◆ Material for this exercise:
========================================
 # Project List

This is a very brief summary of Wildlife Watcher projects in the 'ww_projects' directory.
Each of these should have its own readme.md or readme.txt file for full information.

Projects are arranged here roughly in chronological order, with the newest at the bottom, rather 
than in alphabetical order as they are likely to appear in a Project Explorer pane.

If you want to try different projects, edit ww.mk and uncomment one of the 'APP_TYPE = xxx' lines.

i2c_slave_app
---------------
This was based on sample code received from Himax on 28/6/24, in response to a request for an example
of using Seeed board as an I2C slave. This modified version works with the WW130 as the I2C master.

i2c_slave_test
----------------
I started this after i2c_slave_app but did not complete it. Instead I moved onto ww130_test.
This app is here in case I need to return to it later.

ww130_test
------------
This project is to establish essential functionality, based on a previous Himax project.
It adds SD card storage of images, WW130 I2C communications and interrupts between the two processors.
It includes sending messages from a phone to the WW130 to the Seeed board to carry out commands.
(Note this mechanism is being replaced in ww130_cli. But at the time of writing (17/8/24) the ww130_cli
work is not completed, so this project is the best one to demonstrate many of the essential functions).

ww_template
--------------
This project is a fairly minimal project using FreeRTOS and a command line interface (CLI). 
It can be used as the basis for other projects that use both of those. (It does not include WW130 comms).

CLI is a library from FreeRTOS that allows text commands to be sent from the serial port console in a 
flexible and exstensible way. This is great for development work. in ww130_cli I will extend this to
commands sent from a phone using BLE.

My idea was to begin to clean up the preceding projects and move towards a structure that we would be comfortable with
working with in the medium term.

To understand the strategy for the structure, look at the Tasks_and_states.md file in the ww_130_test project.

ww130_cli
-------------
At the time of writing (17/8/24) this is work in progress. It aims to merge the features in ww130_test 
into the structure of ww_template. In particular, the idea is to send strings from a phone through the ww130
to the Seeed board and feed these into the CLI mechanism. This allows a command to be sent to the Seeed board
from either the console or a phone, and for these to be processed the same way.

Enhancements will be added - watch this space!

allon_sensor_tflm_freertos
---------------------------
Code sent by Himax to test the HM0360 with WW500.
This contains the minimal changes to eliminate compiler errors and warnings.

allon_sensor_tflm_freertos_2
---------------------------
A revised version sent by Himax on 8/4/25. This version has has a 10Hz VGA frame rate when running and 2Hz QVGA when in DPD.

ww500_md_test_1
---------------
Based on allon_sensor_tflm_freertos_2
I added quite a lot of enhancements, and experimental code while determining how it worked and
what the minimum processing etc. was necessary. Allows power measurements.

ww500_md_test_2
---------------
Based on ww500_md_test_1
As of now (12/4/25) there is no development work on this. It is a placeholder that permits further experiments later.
========================================
◆ Prompt:
Send back every line of the listing above exactly.

◆ Written answer:
 # Project List

This is a very brief summary of Wildlife Watcher projects in the 'ww_projects' directory.
Each of these should have its own readme.md or readme.txt file for full information.

Projects are arranged here roughly in chronological order, with the newest at the bottom, rather 
than in alphabetical order as they are likely to appear in a Project Explorer pane.

If you want to try different projects, edit ww.mk and uncomment one of the 'APP_TYPE = xxx' lines.

i2c_slave_app
---------------
This was based on sample code received from Himax on 28/6/24, in response to a request for an example
of using Seeed board as an I2C slave. This modified version works with the WW130 as the I2C master.

i2c_slave_test
----------------
I started this after i2c_slave_app but did not complete it. Instead I moved onto ww130_test.
This app is here in case I need to return to it later.

ww130_test
------------
This project is to establish essential functionality, based on a previous Himax project.
It adds SD card storage of images, WW130 I2C communications and interrupts between the two processors.
It includes sending messages from a phone to the WW130 to the Seeed board to carry out commands.
(Note this mechanism is being replaced in ww130_cli. But at the time of writing (17/8/24) the ww130_cli
work is not completed, so this project is the best one to demonstrate many of the essential functions).

ww_template
--------------
This project is a fairly minimal project using FreeRTOS and a command line interface (CLI). 
It can be used as the basis for other projects that use both of those. (It does not include WW130 comms).

CLI is a library from FreeRTOS that allows text commands to be sent from the serial port console in a 
flexible and exstensible way. This is great for development work. in ww130_cli I will extend this to
commands sent from a phone using BLE.

My idea was to begin to clean up the preceding projects and move towards a structure that we would be comfortable with
working with in the medium term.

To understand the strategy for the structure, look at the Tasks_and_states.md file in the ww_130_test project.

ww130_cli
-------------
At the time of writing (17/8/24) this is work in progress. It aims to merge the features in ww130_test 
into the structure of ww_template. In particular, the idea is to send strings from a phone through the ww130
to the Seeed board and feed these into the CLI mechanism. This allows a command to be sent to the Seeed board
from either the console or a phone, and for these to be processed the same way.

Enhancements will be added - watch this space!

allon_sensor_tflm_freertos
---------------------------
Code sent by Himax to test the HM0360 with WW500.
This contains the minimal changes to eliminate compiler errors and warnings.

allon_sensor_tflm_freertos_2
---------------------------
A revised version sent by Himax on 8/4/25. This version has has a 10Hz VGA frame rate when running and 2Hz QVGA when in DPD.

ww500_md_test_1
---------------
Based on allon_sensor_tflm_freertos_2
I added quite a lot of enhancements, and experimental code while determining how it worked and
what the minimum processing etc. was necessary. Allows power measurements.

ww500_md_test_2
---------------
Based on ww500_md_test_1
As of now (12/4/25) there is no development work on this. It is a placeholder that permits further experiments later.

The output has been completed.